(Dataset items)
* * *

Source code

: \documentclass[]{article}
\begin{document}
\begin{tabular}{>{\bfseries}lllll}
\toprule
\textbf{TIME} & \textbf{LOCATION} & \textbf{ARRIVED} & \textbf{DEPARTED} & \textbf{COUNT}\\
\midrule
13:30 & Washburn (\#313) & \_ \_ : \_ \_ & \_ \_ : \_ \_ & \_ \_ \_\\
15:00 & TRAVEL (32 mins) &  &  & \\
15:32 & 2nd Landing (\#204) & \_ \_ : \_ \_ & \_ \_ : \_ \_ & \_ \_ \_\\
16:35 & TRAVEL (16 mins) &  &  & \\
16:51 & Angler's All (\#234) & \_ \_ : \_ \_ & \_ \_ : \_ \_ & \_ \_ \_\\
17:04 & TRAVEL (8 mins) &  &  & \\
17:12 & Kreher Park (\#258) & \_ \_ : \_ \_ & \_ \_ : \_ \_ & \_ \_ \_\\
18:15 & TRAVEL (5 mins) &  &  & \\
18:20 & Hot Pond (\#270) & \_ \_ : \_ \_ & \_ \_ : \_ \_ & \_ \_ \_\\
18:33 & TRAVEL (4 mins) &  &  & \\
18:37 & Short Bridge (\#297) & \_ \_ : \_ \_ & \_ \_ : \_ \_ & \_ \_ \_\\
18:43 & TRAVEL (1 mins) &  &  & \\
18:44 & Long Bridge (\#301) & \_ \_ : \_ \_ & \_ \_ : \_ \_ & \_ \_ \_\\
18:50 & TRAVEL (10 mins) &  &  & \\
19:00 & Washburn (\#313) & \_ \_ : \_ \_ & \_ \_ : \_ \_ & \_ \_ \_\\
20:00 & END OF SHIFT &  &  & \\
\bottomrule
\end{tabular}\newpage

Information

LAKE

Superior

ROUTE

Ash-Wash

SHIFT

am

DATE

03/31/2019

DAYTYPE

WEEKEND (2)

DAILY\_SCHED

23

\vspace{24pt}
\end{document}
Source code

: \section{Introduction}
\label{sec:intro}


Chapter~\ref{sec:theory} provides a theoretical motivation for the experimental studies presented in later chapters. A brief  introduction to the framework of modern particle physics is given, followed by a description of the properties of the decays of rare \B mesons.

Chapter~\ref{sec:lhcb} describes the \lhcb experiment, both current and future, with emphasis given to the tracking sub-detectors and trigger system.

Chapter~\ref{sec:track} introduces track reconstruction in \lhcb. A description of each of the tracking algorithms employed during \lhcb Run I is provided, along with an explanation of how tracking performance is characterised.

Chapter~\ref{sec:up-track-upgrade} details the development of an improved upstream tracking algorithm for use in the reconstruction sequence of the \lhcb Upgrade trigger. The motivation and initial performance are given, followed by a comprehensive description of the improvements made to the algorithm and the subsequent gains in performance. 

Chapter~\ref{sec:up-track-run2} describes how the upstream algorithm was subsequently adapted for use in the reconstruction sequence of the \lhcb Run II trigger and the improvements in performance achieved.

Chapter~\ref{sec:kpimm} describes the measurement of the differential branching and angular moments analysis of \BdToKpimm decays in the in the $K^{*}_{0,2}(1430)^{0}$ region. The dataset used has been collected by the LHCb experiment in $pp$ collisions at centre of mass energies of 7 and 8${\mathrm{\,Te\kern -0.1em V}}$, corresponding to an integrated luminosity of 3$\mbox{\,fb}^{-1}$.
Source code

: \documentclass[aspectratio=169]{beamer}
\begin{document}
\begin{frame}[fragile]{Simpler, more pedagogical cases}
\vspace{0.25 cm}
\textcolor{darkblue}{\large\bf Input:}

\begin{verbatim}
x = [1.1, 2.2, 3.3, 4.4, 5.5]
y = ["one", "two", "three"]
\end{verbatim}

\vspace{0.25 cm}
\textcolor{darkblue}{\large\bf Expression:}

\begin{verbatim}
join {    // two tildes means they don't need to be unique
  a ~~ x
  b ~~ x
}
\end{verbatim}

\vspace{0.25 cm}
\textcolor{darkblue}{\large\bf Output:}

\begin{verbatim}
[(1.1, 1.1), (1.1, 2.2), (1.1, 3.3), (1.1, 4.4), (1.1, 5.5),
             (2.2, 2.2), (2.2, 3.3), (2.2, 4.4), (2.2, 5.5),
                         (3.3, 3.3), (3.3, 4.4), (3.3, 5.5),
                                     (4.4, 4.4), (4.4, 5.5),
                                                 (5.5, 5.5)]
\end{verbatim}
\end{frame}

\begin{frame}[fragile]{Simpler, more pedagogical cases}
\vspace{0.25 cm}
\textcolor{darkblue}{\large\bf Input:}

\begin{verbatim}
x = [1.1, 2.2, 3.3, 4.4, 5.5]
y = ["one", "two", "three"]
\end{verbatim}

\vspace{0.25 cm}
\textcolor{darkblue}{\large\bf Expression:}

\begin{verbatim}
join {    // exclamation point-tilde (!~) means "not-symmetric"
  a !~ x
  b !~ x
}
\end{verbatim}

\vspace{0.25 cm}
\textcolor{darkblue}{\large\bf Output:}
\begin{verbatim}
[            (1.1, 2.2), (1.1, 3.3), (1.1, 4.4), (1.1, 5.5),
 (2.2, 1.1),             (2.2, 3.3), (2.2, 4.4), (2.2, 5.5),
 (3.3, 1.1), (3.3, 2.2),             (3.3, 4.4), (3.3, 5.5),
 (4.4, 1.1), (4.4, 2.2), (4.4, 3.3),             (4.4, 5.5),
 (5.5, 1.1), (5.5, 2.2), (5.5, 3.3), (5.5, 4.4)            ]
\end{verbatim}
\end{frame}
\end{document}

* * *

TASK GOAL: Whenever a line above includes "decays", copy it in full.

YOUR RESPONSE:
Chapter~\ref{sec:theory} provides a theoretical motivation for the experimental studies presented in later chapters. A brief  introduction to the framework of modern particle physics is given, followed by a description of the properties of the decays of rare \B mesons.
Chapter~\ref{sec:kpimm} describes the measurement of the differential branching and angular moments analysis of \BdToKpimm decays in the in the $K^{*}_{0,2}(1430)^{0}$ region. The dataset used has been collected by the LHCb experiment in $pp$ collisions at centre of mass energies of 7 and 8${\mathrm{\,Te\kern -0.1em V}}$, corresponding to an integrated luminosity of 3$\mbox{\,fb}^{-1}$.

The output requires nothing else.